It will be the Team Sky rider's first participation in the race since his prologue victory of 2007 there launched the road career of the track champion.
Now, since the Briton topped Cancellara by 33 seconds on a flat 26km course in Germany last week, he is being tipped as the top favourite to win the 5.4km prologue tomorrow. "Beating Cancellara is a big satisfaction and it gives a lot of confidence," said Wiggins.
Wiggins has come a long way on the road since devoting himself fully to the discipline following his Olympic gold medal performances in 2008 on the track. In 2009, he emerged as a Grand Tour contender after placing fourth overall in the Tour de France.
However, last year Wiggins wasn't able to reproduce those results, and he faults his programme leading up to the Tour. His build-up included the Giro d'Italia in 2010, just as it had the previous year, but after he won the prologue and held the leader's jersey for a day, Wiggins said he put too much effort into the general classification.

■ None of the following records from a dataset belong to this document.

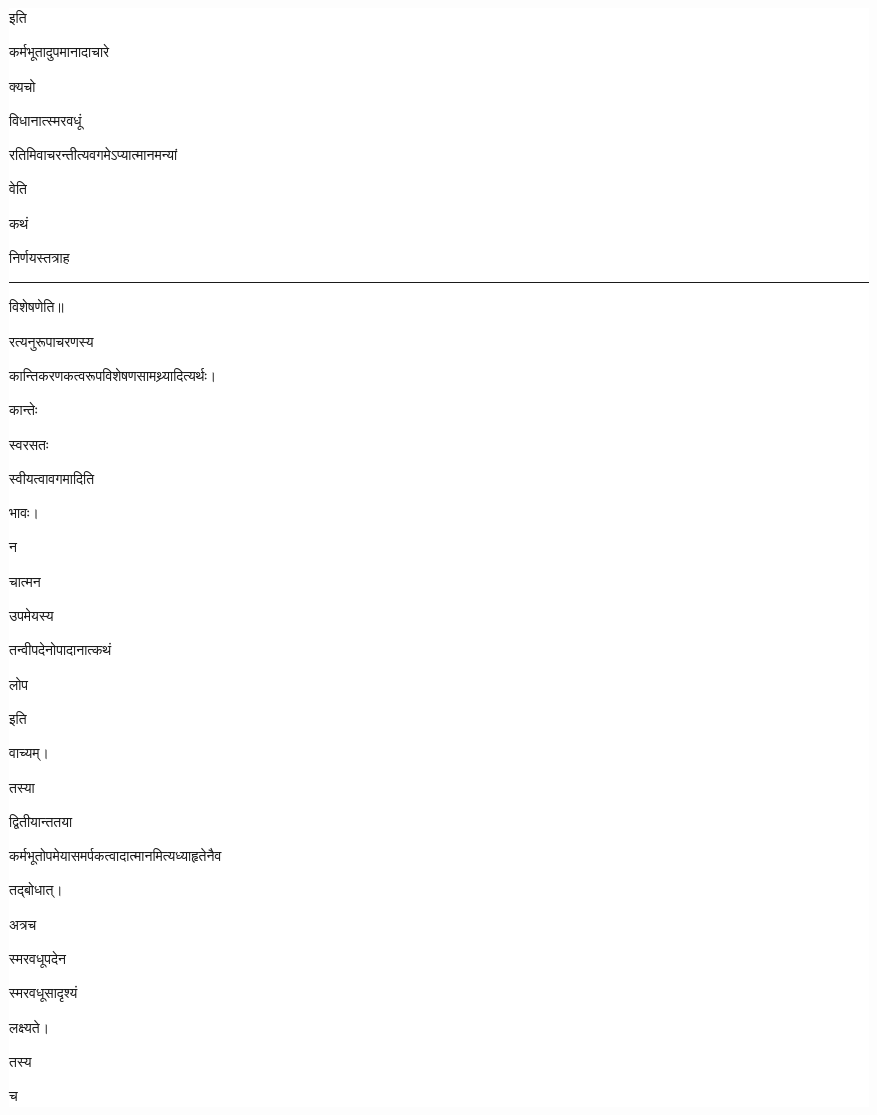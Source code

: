 इति

कर्मभूतादुपमानादाचारे

क्यचो

विधानात्स्मरवधूं

रतिमिवाचरन्तीत्यवगमेऽप्यात्मानमन्यां

वेति

कथं

निर्णयस्तत्राह

---

विशेषणेति॥

रत्यनुरूपाचरणस्य

कान्तिकरणकत्वरूपविशेषणसामथ्र्यादित्यर्थः।

कान्तेः

स्वरसतः

स्वीयत्वावगमादिति

भावः।

न

चात्मन

उपमेयस्य

तन्वीपदेनोपादानात्कथं

लोप

इति

वाच्यम्।

तस्या

द्वितीयान्ततया

कर्मभूतोपमेयासमर्पकत्वादात्मानमित्यध्याहृतेनैव

तद्बोधात्।

अत्रच

स्मरवधूपदेन

स्मरवधूसादृश्यं

लक्ष्यते।

तस्य

च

This year, he's not making the same error, and skipped the Giro to focus fully on the Tour. The result has been a string of successes, including a third place overall in Paris-Nice, second in the Critérium International time trial, fourth in the Tour de Romandie test and his recent victory in Germany.
"It's a world apart from where I was 12 months ago; finishing the last weekend of the Giro just exhausted, starting to get slightly ill and realising at that point that I may have overcooked it and had five weeks to sort of turn it around and get it right for July. What a difference a year makes," Wiggins said on the team's web site.
"Everything is coming together fantastically now and I’m just really excited for the weeks ahead. We’ve got the Dauphiné to come next, then the Tour is what the whole season has been about and we're in a great position at the moment."
Not only will Wiggins be primed for the opening stage of the Dauphiné, but also for Wednesday's Grenoble time trial, which is a dress rehearsal for the penultimate stage of the Tour de France.
While the Dauphiné will be the end of serious racing and training before the Tour, the work doesn't end after this week, Wiggins said. "We're going back to altitude to top that up and we'll also look at a couple of the [Tour] stages.
"Then in the last three weeks before the Tour, there's not that much work to be done. It's more about recovery and things like that, looking after yourself and doing all those little things that will get that last couple of percent out in July."